Office of the Attorney General News Release Archive
Thursday, January 4, 2001
STATE SUES EXXON-MOBIL FOR TENS OF MILLIONS OF DOLLARS
Alleges Oil Giant Ignored State's Oil and Gas Interest in 'Hawkins Field' for Decades
AUSTIN - Texas Attorney General John Cornyn today filed a major lawsuit in Houston to recover tens of millions of dollars in state mineral interests from oil giant Exxon-Mobil. The suit focuses on about 50 acres of state highway right-of-way land in the "Hawkins Field" in Wood County in East Texas.
Cornyn made the announcement at a news conference at his Austin office today.

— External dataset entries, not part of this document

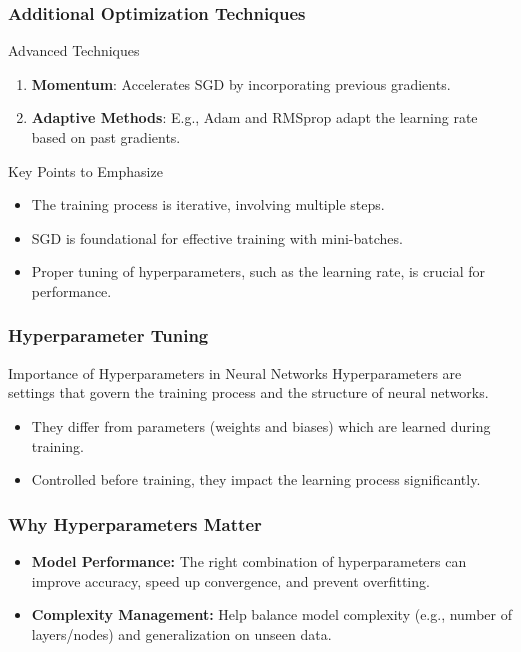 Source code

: \documentclass[aspectratio=169]{beamer}
\begin{document}
\begin{frame}[fragile]
    \frametitle{Additional Optimization Techniques}
    \begin{block}{Advanced Techniques}
        \begin{enumerate}
            \item \textbf{Momentum}: Accelerates SGD by incorporating previous gradients.
            \item \textbf{Adaptive Methods}: E.g., Adam and RMSprop adapt the learning rate based on past gradients.
        \end{enumerate}
    \end{block}
    
    \begin{block}{Key Points to Emphasize}
        \begin{itemize}
            \item The training process is iterative, involving multiple steps.
            \item SGD is foundational for effective training with mini-batches.
            \item Proper tuning of hyperparameters, such as the learning rate, is crucial for performance.
        \end{itemize}
    \end{block}
\end{frame}

\begin{frame}
    \frametitle{Hyperparameter Tuning}
    \begin{block}{Importance of Hyperparameters in Neural Networks}
        Hyperparameters are settings that govern the training process and the structure of neural networks. 
        \begin{itemize}
            \item They differ from parameters (weights and biases) which are learned during training.
            \item Controlled before training, they impact the learning process significantly.
        \end{itemize}
    \end{block}
\end{frame}

\begin{frame}
    \frametitle{Why Hyperparameters Matter}
    \begin{itemize}
        \item \textbf{Model Performance:} 
        The right combination of hyperparameters can improve accuracy, speed up convergence, and prevent overfitting.
        
        \item \textbf{Complexity Management:} 
        Help balance model complexity (e.g., number of layers/nodes) and generalization on unseen data.
    \end{itemize}
\end{frame}
\end{document}
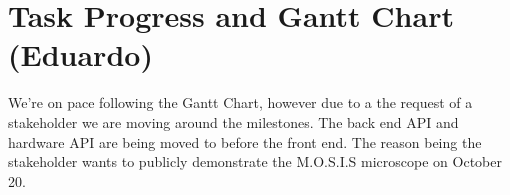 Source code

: \section{Task Progress and Gantt Chart (Eduardo)}
We're on pace following the Gantt Chart, however due to a the request of a stakeholder we are moving around the milestones. The back end API and hardware API are being moved to before the front end. The reason being the stakeholder wants to publicly demonstrate the M.O.S.I.S microscope on October 20. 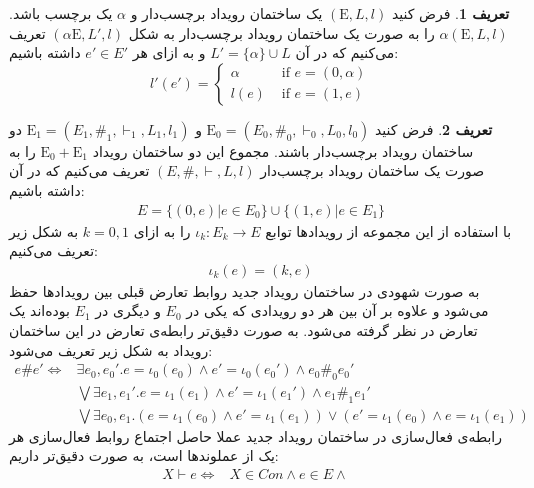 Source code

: \documentclass[
msc,
irfonts
]{./tex/tehran-thesis}
\newcommand{\پ}{پروژه/پایان‌نامه/رساله }
\theoremstyle{definition}
\newtheorem{definition}{تعریف}[section]
\theoremstyle{theorem}
\theoremstyle{definition}
\numberwithin{algorithm}{chapter}
\newcommand{\s}[1]{\{#1\}}
\newcommand{\ra}{\rightarrow}
\newcommand{\mr}[1]{\mathrm{#1}}
\begin{document}
\begin{definition}
    فرض کنید
    $(\mr{E},L,l)$
    یک ساختمان رویداد برچسب‌دار و
    $\alpha$
    یک برچسب باشد.
    $\alpha(\mr{E},L,l)$
    را به صورت یک ساختمان رویداد برچسب‌دار به شکل
    $(\alpha \mr{E},L',l)$
    تعریف می‌کنیم که در آن
    $L' = \s{\alpha}\cup L$
    و به ازای هر
    $e' \in E'$
    داشته باشیم:
    $$
        l'(e') = \begin{cases}
            \alpha & \text{ if } e = (0,\alpha) \\
            l(e)   & \text{ if } e = (1,e)
        \end{cases}
    $$
\end{definition}
\begin{definition}
    فرض کنید
    $\mr{E}_0 = (E_0,\#_0,\vdash_0,L_0,l_0)$
    و
    $\mr{E}_1 = (E_1,\#_1,\vdash_1,L_1,l_1)$
    دو ساختمان رویداد برچسب‌دار باشند.
    مجموع این دو ساختمان رویداد
    $\mr{E}_0 + \mr{E}_1$
    را به صورت یک ساختمان رویداد برچسب‌دار
    $(E,\#,\vdash,L,l)$
    تعریف می‌کنیم که در آن داشته باشیم:
    \begin{align*}
        E = \s{(0,e)|e \in E_0} \cup \s{(1,e)|e \in E_1}
    \end{align*}
    با استفاده از این مجموعه از رویداد‌ها توابع
    $\iota_k: E_k \ra E$
    را به ازای
    $k=0,1$
    به شکل زیر تعریف می‌کنیم:
    \begin{align*}
        \iota_k(e) = (k,e)
    \end{align*}
    به صورت شهودی در ساختمان رویداد جدید روابط تعارض قبلی بین رویداد‌ها حفظ می‌شود و علاوه بر آن
    بین هر دو رویدادی که یکی در
    $E_0$
    و دیگری در
    $E_1$
    بوده‌‌اند یک تعارض در نظر گرفته می‌شود.
    به صورت دقیق‌تر رابطه‌ی تعارض در این ساختمان رویداد به شکل زیر تعریف می‌شود:
    \begin{align*}
        e \# e' \iff & \exists e_0,e_0'. e = \iota_0(e_0)
        \wedge e' = \iota_0(e_0') \wedge e_0 \#_0e_0'             \\
                     & \bigvee \exists e_1,e_1'. e = \iota_1(e_1)
        \wedge e' = \iota_1(e_1') \wedge e_1 \#_1 e_1'            \\
                     & \bigvee \exists e_0,e_1.(e=\iota_1(e_0)
        \wedge e' =\iota_1(e_1)) \vee
        (e'=\iota_1(e_0) \wedge e =\iota_1(e_1))
    \end{align*}
    رابطه‌ی فعال‌سازی در ساختمان رویداد جدید عملا حاصل اجتماع روابط فعال‌سازی هر یک از عملوند‌ها است، به صورت دقیق‌تر داریم:
    \begin{align*}
        X \vdash e \iff & X \in Con \wedge e \in E \wedge                   & \\

\end{align*}
\end{definition}
\end{document}
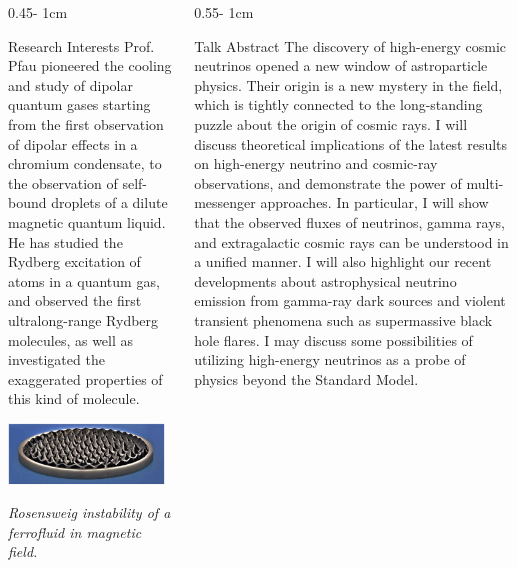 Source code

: \documentclass{../psuposter}
\begin{document}
\begin{frame}
\begin{columns}[t, totalwidth=\textwidth]
\begin{column}{0.45\textwidth - 1cm}
    \begin{block}{Research Interests}
        Prof. Pfau pioneered the cooling and study of dipolar quantum gases starting from the first observation of dipolar effects in a chromium condensate, to the observation of self-bound droplets of a dilute magnetic quantum liquid. He has studied the Rydberg excitation of atoms in a quantum gas, and observed the first ultralong-range Rydberg molecules, as well as investigated the exaggerated properties of this kind of molecule. 
        \begin{center}
	    	\includegraphics[width=0.95\textwidth]{images/ferro}    		
    	\end{center}
    	\textit{Rosensweig instability of a ferrofluid in magnetic field.} \cite{lahayePhysicsDipolarBosonic2009}
    \end{block}
\end{column}
\begin{column}{0.55\textwidth - 1cm}


    \begin{block}{Talk Abstract}
         The discovery of high-energy cosmic neutrinos opened a new window of astroparticle physics. Their origin is a new mystery in the field, which is tightly connected to the long-standing puzzle about the origin of cosmic rays. I will discuss theoretical implications of the latest results on high-energy neutrino and cosmic-ray observations, and demonstrate the power of multi-messenger approaches. In particular, I will show that the observed fluxes of neutrinos, gamma rays, and extragalactic cosmic rays can be understood in a unified manner. I will also highlight our recent developments about astrophysical neutrino emission from gamma-ray dark sources and violent transient phenomena such as supermassive black hole flares. I may discuss some possibilities of utilizing high-energy neutrinos as a probe of physics beyond the Standard Model.
    \end{block}



\end{column}
\end{columns}
\end{frame}
\end{document}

"If we prevail in this case - as I believe we will - the state of Texas will finally realize the millions of dollars that should have been placed in state coffers decades ago," said Attorney General Cornyn. "We submit that Exxon-Mobil willfully ignored its responsibility to the people of Texas by draining valuable oil and gas resources under state land and failing to include the state of Texas among those receiving production revenues from the Hawkins Field."
The situation existing in the Hawkins Field was brought to the attention of the Attorney General's office by a former oil patch landman in Coleman County. The landman, who discovered the problem when he began investigating certain discrepancies in his field-wide acreage calculations, then pursued the case under current Texas law, which provides incentives to those who turn up evidence of money that rightfully belongs to the state of Texas.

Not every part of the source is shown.